[THE PROBLEM]
The following data needs to be repeated exactly, with all images excluded.

[DATA FOR THIS EXERCISE]
*** Begin section ***
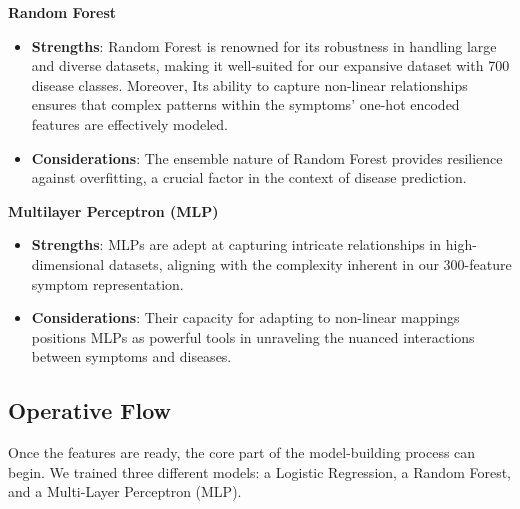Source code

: \noindent
\textbf{Random Forest}\vspace{0.15cm}
\begin{itemize}
    \item \textbf{Strengths}: Random Forest is renowned for its robustness in handling large and diverse datasets, making 
    it well-suited for our expansive dataset with 700 disease classes. Moreover, Its ability to capture non-linear relationships 
    ensures that complex patterns within the symptoms' one-hot encoded features are effectively modeled.
    \item \textbf{Considerations}: The ensemble nature of Random Forest provides resilience against overfitting, a crucial factor 
    in the context of disease prediction.
\end{itemize}
\vspace{0.4cm}

\noindent
\textbf{Multilayer Perceptron (MLP)}\vspace{0.15cm}
\begin{itemize}
    \item \textbf{Strengths}: MLPs are adept at capturing intricate relationships in high-dimensional datasets, 
    aligning with the complexity inherent in our 300-feature symptom representation.
    \item \textbf{Considerations}: Their capacity for adapting to non-linear mappings positions MLPs as powerful 
    tools in unraveling the nuanced interactions between symptoms and diseases.
\end{itemize}




\subsection{Operative Flow}

Once the features are ready, the core part of the model-building process can begin. 
We trained three different models: a Logistic Regression, a Random Forest, and a Multi-Layer Perceptron (MLP).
*** End section ***
[YOUR RESPONSE]
Source code

: \noindent
\textbf{Random Forest}\vspace{0.15cm}
\begin{itemize}
    \item \textbf{Strengths}: Random Forest is renowned for its robustness in handling large and diverse datasets, making 
    it well-suited for our expansive dataset with 700 disease classes. Moreover, Its ability to capture non-linear relationships 
    ensures that complex patterns within the symptoms' one-hot encoded features are effectively modeled.
    \item \textbf{Considerations}: The ensemble nature of Random Forest provides resilience against overfitting, a crucial factor 
    in the context of disease prediction.
\end{itemize}
\vspace{0.4cm}

\noindent
\textbf{Multilayer Perceptron (MLP)}\vspace{0.15cm}
\begin{itemize}
    \item \textbf{Strengths}: MLPs are adept at capturing intricate relationships in high-dimensional datasets, 
    aligning with the complexity inherent in our 300-feature symptom representation.
    \item \textbf{Considerations}: Their capacity for adapting to non-linear mappings positions MLPs as powerful 
    tools in unraveling the nuanced interactions between symptoms and diseases.
\end{itemize}




\subsection{Operative Flow}

Once the features are ready, the core part of the model-building process can begin. 
We trained three different models: a Logistic Regression, a Random Forest, and a Multi-Layer Perceptron (MLP).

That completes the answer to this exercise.